→ **TASK GOAL**
Gather from the material every line that contains the string "event".

→ **MATERIAL SUPPLIED**
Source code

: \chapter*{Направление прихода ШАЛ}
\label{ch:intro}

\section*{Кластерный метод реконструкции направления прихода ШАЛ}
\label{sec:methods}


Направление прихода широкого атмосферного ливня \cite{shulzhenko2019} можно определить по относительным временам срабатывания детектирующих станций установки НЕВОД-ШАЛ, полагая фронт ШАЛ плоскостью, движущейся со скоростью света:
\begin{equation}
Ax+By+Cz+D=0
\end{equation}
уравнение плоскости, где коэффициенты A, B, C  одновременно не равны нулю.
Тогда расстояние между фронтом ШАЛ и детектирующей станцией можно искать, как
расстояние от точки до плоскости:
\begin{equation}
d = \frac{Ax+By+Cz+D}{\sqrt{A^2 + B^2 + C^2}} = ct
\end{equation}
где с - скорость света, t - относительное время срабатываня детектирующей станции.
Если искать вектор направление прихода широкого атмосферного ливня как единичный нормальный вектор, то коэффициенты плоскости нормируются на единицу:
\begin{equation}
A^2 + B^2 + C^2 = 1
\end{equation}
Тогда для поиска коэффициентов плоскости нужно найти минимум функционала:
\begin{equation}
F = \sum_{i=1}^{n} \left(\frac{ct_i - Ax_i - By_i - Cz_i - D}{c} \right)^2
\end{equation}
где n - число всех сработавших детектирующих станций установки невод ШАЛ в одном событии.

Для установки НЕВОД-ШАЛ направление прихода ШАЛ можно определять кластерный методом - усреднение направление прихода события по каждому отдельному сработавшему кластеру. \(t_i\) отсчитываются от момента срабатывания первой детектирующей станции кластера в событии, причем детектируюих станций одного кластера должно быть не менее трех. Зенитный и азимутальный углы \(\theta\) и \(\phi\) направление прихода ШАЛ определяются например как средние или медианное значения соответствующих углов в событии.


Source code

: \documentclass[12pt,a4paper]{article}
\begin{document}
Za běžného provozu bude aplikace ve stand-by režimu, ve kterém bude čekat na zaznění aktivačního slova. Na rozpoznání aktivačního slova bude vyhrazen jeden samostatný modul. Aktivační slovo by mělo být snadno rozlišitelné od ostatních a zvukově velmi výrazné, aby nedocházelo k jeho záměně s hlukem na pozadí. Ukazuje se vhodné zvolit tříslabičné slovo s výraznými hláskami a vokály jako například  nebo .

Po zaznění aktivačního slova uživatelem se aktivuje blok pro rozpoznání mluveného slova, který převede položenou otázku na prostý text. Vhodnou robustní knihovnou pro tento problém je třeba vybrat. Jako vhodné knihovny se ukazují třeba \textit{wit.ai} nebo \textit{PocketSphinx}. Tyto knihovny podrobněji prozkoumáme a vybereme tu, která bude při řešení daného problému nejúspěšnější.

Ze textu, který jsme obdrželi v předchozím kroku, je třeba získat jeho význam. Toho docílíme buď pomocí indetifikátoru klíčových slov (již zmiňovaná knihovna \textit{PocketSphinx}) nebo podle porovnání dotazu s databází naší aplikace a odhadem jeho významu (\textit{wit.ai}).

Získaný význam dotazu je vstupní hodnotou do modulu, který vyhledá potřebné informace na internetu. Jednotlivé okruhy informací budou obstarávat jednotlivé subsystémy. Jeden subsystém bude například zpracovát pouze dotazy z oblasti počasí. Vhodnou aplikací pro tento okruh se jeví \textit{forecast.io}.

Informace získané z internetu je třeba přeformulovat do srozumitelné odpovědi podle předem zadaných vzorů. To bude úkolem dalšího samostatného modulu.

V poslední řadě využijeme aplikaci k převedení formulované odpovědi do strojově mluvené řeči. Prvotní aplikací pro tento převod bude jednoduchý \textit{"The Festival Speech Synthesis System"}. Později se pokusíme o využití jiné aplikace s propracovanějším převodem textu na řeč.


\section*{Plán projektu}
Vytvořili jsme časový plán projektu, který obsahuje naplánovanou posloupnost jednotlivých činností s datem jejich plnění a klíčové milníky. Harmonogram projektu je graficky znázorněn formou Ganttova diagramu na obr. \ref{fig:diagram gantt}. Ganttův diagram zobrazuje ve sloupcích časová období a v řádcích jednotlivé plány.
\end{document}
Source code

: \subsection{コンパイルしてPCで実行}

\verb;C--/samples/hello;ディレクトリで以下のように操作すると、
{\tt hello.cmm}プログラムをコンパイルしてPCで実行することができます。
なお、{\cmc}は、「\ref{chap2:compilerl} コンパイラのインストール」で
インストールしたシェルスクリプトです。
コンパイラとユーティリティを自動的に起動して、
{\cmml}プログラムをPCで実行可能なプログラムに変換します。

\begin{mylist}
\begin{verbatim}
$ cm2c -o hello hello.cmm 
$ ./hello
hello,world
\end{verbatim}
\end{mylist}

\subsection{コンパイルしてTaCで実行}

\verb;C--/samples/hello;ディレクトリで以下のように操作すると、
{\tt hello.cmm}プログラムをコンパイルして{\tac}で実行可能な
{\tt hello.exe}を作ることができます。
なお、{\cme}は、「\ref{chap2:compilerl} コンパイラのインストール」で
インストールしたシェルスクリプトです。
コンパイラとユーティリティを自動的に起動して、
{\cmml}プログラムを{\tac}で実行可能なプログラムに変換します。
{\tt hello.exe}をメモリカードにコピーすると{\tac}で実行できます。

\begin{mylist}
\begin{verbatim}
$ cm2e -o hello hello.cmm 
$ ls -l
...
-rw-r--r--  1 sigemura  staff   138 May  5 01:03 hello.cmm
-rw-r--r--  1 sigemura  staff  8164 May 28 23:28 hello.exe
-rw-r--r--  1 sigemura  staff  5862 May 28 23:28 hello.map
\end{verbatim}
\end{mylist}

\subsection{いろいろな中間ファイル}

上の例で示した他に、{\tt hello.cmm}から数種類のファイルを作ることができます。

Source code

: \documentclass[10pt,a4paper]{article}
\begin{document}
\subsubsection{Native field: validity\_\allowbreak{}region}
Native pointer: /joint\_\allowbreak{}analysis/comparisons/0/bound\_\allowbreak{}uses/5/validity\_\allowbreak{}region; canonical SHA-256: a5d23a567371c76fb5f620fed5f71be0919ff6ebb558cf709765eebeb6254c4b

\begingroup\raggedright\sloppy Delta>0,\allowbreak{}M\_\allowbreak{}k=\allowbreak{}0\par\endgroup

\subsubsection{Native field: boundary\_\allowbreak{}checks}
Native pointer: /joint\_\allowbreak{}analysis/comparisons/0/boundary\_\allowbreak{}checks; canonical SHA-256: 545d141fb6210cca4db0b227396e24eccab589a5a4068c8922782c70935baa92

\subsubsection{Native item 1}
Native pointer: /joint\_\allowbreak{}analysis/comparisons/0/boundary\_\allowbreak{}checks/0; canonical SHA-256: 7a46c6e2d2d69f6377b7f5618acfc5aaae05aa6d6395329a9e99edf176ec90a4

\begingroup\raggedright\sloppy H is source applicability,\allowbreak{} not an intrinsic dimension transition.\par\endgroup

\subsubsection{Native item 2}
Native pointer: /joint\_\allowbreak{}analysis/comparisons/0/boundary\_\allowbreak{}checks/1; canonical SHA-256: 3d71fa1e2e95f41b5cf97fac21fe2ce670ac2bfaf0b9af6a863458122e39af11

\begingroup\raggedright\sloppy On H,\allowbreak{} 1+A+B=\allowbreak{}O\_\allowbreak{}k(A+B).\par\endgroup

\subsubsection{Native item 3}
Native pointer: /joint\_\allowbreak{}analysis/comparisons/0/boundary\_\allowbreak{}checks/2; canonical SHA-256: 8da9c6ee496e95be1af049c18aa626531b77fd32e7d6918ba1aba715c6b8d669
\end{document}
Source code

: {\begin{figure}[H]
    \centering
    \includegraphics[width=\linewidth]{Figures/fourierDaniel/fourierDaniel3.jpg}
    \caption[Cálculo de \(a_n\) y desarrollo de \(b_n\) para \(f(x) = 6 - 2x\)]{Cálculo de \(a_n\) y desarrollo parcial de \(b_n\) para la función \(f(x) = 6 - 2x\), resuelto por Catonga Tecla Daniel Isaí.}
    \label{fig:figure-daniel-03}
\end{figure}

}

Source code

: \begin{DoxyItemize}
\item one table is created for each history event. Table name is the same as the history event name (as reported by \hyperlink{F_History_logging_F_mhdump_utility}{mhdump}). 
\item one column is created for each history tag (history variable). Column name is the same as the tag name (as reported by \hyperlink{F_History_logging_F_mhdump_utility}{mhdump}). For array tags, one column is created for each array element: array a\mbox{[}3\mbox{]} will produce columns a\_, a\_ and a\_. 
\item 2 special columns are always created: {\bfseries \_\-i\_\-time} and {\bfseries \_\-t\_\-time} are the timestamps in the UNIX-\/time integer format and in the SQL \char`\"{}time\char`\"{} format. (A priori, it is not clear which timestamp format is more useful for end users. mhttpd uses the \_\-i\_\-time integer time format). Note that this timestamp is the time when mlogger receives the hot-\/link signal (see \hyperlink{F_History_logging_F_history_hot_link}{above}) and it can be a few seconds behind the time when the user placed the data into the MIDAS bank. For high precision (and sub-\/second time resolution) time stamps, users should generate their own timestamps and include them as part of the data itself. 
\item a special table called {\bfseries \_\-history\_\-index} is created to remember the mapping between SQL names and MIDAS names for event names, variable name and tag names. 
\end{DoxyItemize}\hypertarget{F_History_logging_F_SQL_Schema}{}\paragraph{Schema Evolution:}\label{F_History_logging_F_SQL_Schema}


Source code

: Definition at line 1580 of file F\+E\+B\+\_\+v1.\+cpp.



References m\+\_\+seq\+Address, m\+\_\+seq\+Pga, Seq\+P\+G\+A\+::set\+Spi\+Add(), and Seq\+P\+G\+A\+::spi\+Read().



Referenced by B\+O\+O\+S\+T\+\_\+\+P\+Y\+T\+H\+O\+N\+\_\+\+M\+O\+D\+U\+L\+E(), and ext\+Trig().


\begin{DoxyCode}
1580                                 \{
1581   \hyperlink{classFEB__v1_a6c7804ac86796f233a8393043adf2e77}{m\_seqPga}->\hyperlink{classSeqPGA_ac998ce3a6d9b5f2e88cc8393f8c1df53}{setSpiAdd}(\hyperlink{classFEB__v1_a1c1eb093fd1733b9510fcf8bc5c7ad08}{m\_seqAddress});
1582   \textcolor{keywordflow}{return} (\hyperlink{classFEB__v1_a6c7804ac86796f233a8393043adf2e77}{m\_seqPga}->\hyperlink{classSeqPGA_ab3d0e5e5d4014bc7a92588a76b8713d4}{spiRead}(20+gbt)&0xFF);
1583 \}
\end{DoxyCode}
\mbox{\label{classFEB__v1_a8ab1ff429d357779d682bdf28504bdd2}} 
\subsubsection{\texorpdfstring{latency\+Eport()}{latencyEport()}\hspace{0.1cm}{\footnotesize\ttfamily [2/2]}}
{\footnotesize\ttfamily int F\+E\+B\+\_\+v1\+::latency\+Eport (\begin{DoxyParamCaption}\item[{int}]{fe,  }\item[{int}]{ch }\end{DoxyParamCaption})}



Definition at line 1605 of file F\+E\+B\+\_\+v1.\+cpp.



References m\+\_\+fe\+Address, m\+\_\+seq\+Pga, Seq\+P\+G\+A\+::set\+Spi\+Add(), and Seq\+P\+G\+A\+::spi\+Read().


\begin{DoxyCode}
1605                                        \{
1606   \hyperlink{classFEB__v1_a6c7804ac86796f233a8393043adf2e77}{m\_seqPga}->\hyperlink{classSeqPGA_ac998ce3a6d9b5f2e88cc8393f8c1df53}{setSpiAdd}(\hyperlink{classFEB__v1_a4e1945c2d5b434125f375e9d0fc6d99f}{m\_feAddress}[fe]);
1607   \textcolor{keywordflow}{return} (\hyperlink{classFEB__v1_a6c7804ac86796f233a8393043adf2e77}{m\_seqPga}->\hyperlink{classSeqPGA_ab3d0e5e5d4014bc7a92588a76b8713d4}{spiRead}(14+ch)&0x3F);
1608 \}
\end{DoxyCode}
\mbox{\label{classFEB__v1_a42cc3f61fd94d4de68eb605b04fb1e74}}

→ **REPLY TO THE TASK**
\item one table is created for each history event. Table name is the same as the history event name (as reported by \hyperlink{F_History_logging_F_mhdump_utility}{mhdump}). 
\item a special table called {\bfseries \_\-history\_\-index} is created to remember the mapping between SQL names and MIDAS names for event names, variable name and tag names. 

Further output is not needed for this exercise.